Stored data entries
•••
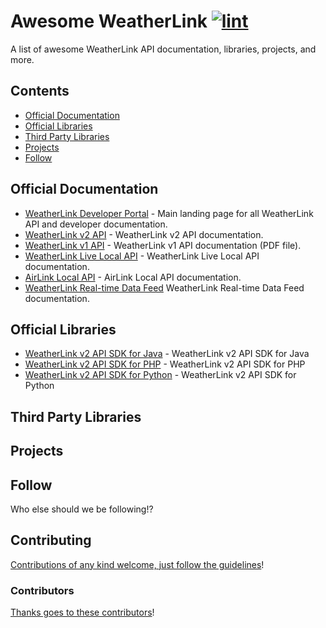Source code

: <!-- title -->

<!--lint ignore no-dead-urls-->

# Awesome WeatherLink [![lint](https://img.shields.io/github/workflow/status/weatherlink/awesome-weatherlink/lint?label=lint&style=flat-square)](https://github.com/weatherlink/awesome-weatherlink/actions/workflows/lint.yaml)

<!-- subtitle -->

A list of awesome WeatherLink API documentation, libraries, projects, and more.

<!-- image -->
<!--
<a href="" target="_blank" rel="noopener noreferrer">
  <img src="" />
</a>
-->

<!-- description -->

<!--
A one line description of the product or tool. See
[awesome-firebase](https://github.com/jthegedus/awesome-firebase) for an
example.
-->

<!-- TOC -->

## Contents

- [Official Documentation](#official-documentation)
- [Official Libraries](#official-libraries)
- [Third Party Libraries](#third-party-libraries)
- [Projects](#projects)
- [Follow](#follow)

<!-- CONTENT -->

## Official Documentation

- [WeatherLink Developer Portal](https://weatherlink.github.io/) - Main landing page for all WeatherLink API and developer documentation.
- [WeatherLink v2 API](https://weatherlink.github.io/v2-api/) - WeatherLink v2 API documentation.
- [WeatherLink v1 API](https://www.weatherlink.com/static/docs/APIdocumentation.pdf) - WeatherLink v1 API documentation (PDF file).
- [WeatherLink Live Local API](https://weatherlink.github.io/weatherlink-live-local-api/) - WeatherLink Live Local API documentation.
- [AirLink Local API](https://weatherlink.github.io/airlink-local-api/) - AirLink Local API documentation.
- [WeatherLink Real-time Data Feed](https://weatherlink.github.io/real-time-data-feed/) WeatherLink Real-time Data Feed documentation.

## Official Libraries

- [WeatherLink v2 API SDK for Java](https://github.com/weatherlink/weatherlink-v2-api-sdk-java) - WeatherLink v2 API SDK for Java
- [WeatherLink v2 API SDK for PHP](https://github.com/weatherlink/weatherlink-v2-api-sdk-php) - WeatherLink v2 API SDK for PHP
- [WeatherLink v2 API SDK for Python](https://github.com/weatherlink/weatherlink-v2-api-sdk-python) - WeatherLink v2 API SDK for Python

## Third Party Libraries

## Projects

<!-- END CONTENT -->

## Follow

<!-- list people worth following on social sites (Twitter, LinkedIn, GitHub, YouTube etc.) -->

Who else should we be following!?

## Contributing

[Contributions of any kind welcome, just follow the guidelines](contributing.md)!

### Contributors

[Thanks goes to these contributors](https://github.com/weatherlink/awesome-weatherlink/graphs/contributors)!
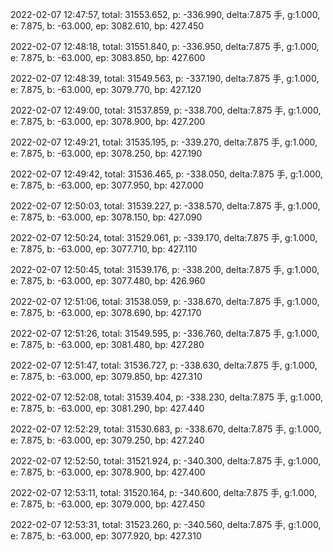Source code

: 2022-02-07 12:47:57, total: 31553.652, p: -336.990, delta:7.875 手, g:1.000, e: 7.875, b: -63.000, ep: 3082.610, bp: 427.450

2022-02-07 12:48:18, total: 31551.840, p: -336.950, delta:7.875 手, g:1.000, e: 7.875, b: -63.000, ep: 3083.850, bp: 427.600

2022-02-07 12:48:39, total: 31549.563, p: -337.190, delta:7.875 手, g:1.000, e: 7.875, b: -63.000, ep: 3079.770, bp: 427.120

2022-02-07 12:49:00, total: 31537.859, p: -338.700, delta:7.875 手, g:1.000, e: 7.875, b: -63.000, ep: 3078.900, bp: 427.200

2022-02-07 12:49:21, total: 31535.195, p: -339.270, delta:7.875 手, g:1.000, e: 7.875, b: -63.000, ep: 3078.250, bp: 427.190

2022-02-07 12:49:42, total: 31536.465, p: -338.050, delta:7.875 手, g:1.000, e: 7.875, b: -63.000, ep: 3077.950, bp: 427.000

2022-02-07 12:50:03, total: 31539.227, p: -338.570, delta:7.875 手, g:1.000, e: 7.875, b: -63.000, ep: 3078.150, bp: 427.090

2022-02-07 12:50:24, total: 31529.061, p: -339.170, delta:7.875 手, g:1.000, e: 7.875, b: -63.000, ep: 3077.710, bp: 427.110

2022-02-07 12:50:45, total: 31539.176, p: -338.200, delta:7.875 手, g:1.000, e: 7.875, b: -63.000, ep: 3077.480, bp: 426.960

2022-02-07 12:51:06, total: 31538.059, p: -338.670, delta:7.875 手, g:1.000, e: 7.875, b: -63.000, ep: 3078.690, bp: 427.170

2022-02-07 12:51:26, total: 31549.595, p: -336.760, delta:7.875 手, g:1.000, e: 7.875, b: -63.000, ep: 3081.480, bp: 427.280

2022-02-07 12:51:47, total: 31536.727, p: -338.630, delta:7.875 手, g:1.000, e: 7.875, b: -63.000, ep: 3079.850, bp: 427.310

2022-02-07 12:52:08, total: 31539.404, p: -338.230, delta:7.875 手, g:1.000, e: 7.875, b: -63.000, ep: 3081.290, bp: 427.440

2022-02-07 12:52:29, total: 31530.683, p: -338.670, delta:7.875 手, g:1.000, e: 7.875, b: -63.000, ep: 3079.250, bp: 427.240

2022-02-07 12:52:50, total: 31521.924, p: -340.300, delta:7.875 手, g:1.000, e: 7.875, b: -63.000, ep: 3078.900, bp: 427.400

2022-02-07 12:53:11, total: 31520.164, p: -340.600, delta:7.875 手, g:1.000, e: 7.875, b: -63.000, ep: 3079.000, bp: 427.450

2022-02-07 12:53:31, total: 31523.260, p: -340.560, delta:7.875 手, g:1.000, e: 7.875, b: -63.000, ep: 3077.920, bp: 427.310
•••
TASK BRIEF: Report how many lines of the records hold the word "awesome", and supply no other text.

RESULT OF THIS EXERCISE: 4